_YOUR GOAL_:
Could you copy the records below exactly, keeping none of the images?

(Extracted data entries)

────────────────────────────────────────

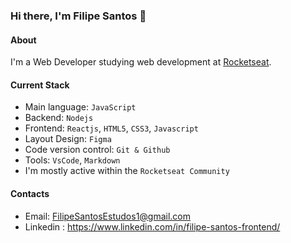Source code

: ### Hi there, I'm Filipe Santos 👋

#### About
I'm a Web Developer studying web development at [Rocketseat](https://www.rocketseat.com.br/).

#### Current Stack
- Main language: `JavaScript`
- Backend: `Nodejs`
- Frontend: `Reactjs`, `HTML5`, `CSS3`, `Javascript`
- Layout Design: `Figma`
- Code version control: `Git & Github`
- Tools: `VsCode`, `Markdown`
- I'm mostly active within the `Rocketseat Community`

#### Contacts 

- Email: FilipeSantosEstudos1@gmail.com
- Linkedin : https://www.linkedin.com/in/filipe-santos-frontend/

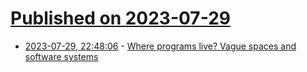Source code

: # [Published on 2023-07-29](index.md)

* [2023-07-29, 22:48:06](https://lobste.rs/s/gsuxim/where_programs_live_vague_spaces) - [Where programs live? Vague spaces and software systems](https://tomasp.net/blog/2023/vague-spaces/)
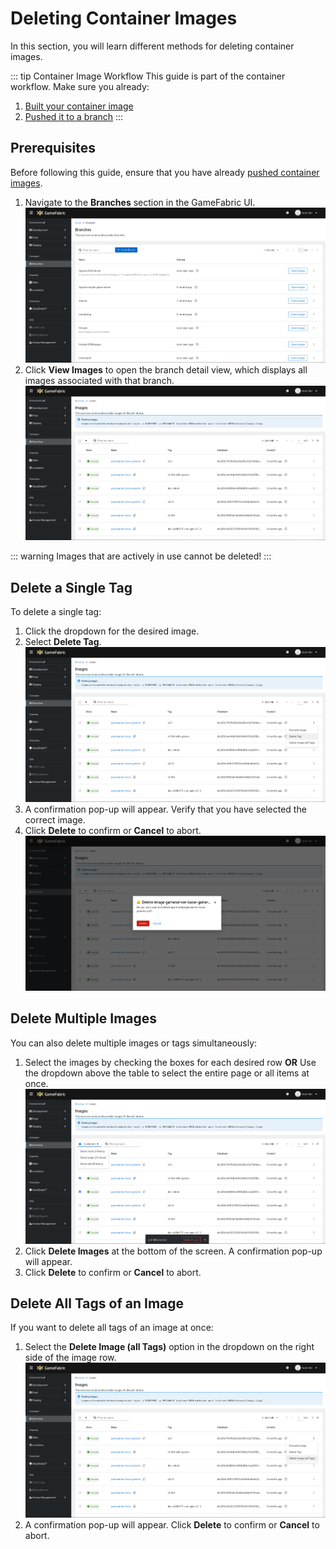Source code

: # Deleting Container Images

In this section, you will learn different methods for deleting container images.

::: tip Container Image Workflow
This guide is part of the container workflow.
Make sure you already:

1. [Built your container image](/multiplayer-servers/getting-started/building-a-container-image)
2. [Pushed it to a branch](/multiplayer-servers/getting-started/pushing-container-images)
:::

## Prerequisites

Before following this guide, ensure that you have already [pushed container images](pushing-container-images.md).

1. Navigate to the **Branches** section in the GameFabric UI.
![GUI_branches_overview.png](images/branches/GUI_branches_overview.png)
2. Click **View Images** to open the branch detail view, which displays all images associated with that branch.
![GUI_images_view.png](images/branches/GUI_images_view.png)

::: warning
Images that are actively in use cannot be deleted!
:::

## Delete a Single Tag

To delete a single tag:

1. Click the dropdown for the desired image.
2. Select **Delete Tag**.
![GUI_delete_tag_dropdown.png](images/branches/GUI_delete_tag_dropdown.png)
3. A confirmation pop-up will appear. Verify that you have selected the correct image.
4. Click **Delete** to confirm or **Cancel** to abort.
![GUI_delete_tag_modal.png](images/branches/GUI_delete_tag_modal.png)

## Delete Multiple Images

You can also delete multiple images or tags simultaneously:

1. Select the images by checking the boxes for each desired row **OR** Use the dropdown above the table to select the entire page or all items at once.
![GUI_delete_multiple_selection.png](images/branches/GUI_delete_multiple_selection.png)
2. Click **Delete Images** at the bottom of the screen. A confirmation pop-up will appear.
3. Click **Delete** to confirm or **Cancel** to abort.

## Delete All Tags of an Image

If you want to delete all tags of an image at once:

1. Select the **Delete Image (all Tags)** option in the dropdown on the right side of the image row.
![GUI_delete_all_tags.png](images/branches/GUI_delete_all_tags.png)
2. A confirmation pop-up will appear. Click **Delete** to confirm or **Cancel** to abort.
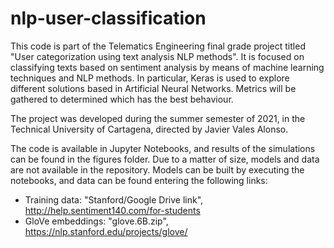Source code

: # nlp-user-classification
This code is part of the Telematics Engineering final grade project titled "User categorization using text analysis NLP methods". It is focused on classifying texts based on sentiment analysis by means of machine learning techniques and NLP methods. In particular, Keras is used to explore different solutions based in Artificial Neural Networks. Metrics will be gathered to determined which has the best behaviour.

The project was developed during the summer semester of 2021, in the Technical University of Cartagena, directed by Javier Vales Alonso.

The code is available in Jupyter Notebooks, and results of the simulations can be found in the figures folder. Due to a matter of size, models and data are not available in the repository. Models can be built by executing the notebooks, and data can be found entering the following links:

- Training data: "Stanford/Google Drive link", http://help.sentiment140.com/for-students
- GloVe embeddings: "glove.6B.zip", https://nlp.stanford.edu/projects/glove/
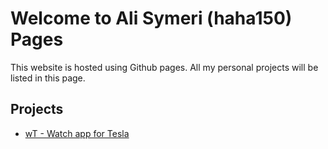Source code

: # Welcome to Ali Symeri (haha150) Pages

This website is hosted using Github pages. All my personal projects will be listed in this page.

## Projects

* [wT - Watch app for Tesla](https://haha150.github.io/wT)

────────────────────────────────────────

_ANSWER FOR THE TASK_:
Source code

: ### Hi there, I'm Filipe Santos 👋

#### About
I'm a Web Developer studying web development at [Rocketseat](https://www.rocketseat.com.br/).

#### Current Stack
- Main language: `JavaScript`
- Backend: `Nodejs`
- Frontend: `Reactjs`, `HTML5`, `CSS3`, `Javascript`
- Layout Design: `Figma`
- Code version control: `Git & Github`
- Tools: `VsCode`, `Markdown`
- I'm mostly active within the `Rocketseat Community`

#### Contacts 

- Email: FilipeSantosEstudos1@gmail.com
- Linkedin : https://www.linkedin.com/in/filipe-santos-frontend/

Source code

: # [Published on 2023-07-29](index.md)

* [2023-07-29, 22:48:06](https://lobste.rs/s/gsuxim/where_programs_live_vague_spaces) - [Where programs live? Vague spaces and software systems](https://tomasp.net/blog/2023/vague-spaces/)
Source code

: # Deleting Container Images

In this section, you will learn different methods for deleting container images.

::: tip Container Image Workflow
This guide is part of the container workflow.
Make sure you already:

1. [Built your container image](/multiplayer-servers/getting-started/building-a-container-image)
2. [Pushed it to a branch](/multiplayer-servers/getting-started/pushing-container-images)
:::

## Prerequisites

Before following this guide, ensure that you have already [pushed container images](pushing-container-images.md).

1. Navigate to the **Branches** section in the GameFabric UI.
![GUI_branches_overview.png](images/branches/GUI_branches_overview.png)
2. Click **View Images** to open the branch detail view, which displays all images associated with that branch.
![GUI_images_view.png](images/branches/GUI_images_view.png)

::: warning
Images that are actively in use cannot be deleted!
:::

## Delete a Single Tag

To delete a single tag:

1. Click the dropdown for the desired image.
2. Select **Delete Tag**.
![GUI_delete_tag_dropdown.png](images/branches/GUI_delete_tag_dropdown.png)
3. A confirmation pop-up will appear. Verify that you have selected the correct image.
4. Click **Delete** to confirm or **Cancel** to abort.
![GUI_delete_tag_modal.png](images/branches/GUI_delete_tag_modal.png)

## Delete Multiple Images

You can also delete multiple images or tags simultaneously:

1. Select the images by checking the boxes for each desired row **OR** Use the dropdown above the table to select the entire page or all items at once.
![GUI_delete_multiple_selection.png](images/branches/GUI_delete_multiple_selection.png)
2. Click **Delete Images** at the bottom of the screen. A confirmation pop-up will appear.
3. Click **Delete** to confirm or **Cancel** to abort.

## Delete All Tags of an Image

If you want to delete all tags of an image at once:

1. Select the **Delete Image (all Tags)** option in the dropdown on the right side of the image row.
![GUI_delete_all_tags.png](images/branches/GUI_delete_all_tags.png)
2. A confirmation pop-up will appear. Click **Delete** to confirm or **Cancel** to abort.
Source code

: # nlp-user-classification
This code is part of the Telematics Engineering final grade project titled "User categorization using text analysis NLP methods". It is focused on classifying texts based on sentiment analysis by means of machine learning techniques and NLP methods. In particular, Keras is used to explore different solutions based in Artificial Neural Networks. Metrics will be gathered to determined which has the best behaviour.

The project was developed during the summer semester of 2021, in the Technical University of Cartagena, directed by Javier Vales Alonso.

The code is available in Jupyter Notebooks, and results of the simulations can be found in the figures folder. Due to a matter of size, models and data are not available in the repository. Models can be built by executing the notebooks, and data can be found entering the following links:

- Training data: "Stanford/Google Drive link", http://help.sentiment140.com/for-students
- GloVe embeddings: "glove.6B.zip", https://nlp.stanford.edu/projects/glove/
Source code

: # Welcome to Ali Symeri (haha150) Pages

This website is hosted using Github pages. All my personal projects will be listed in this page.

## Projects

* [wT - Watch app for Tesla](https://haha150.github.io/wT)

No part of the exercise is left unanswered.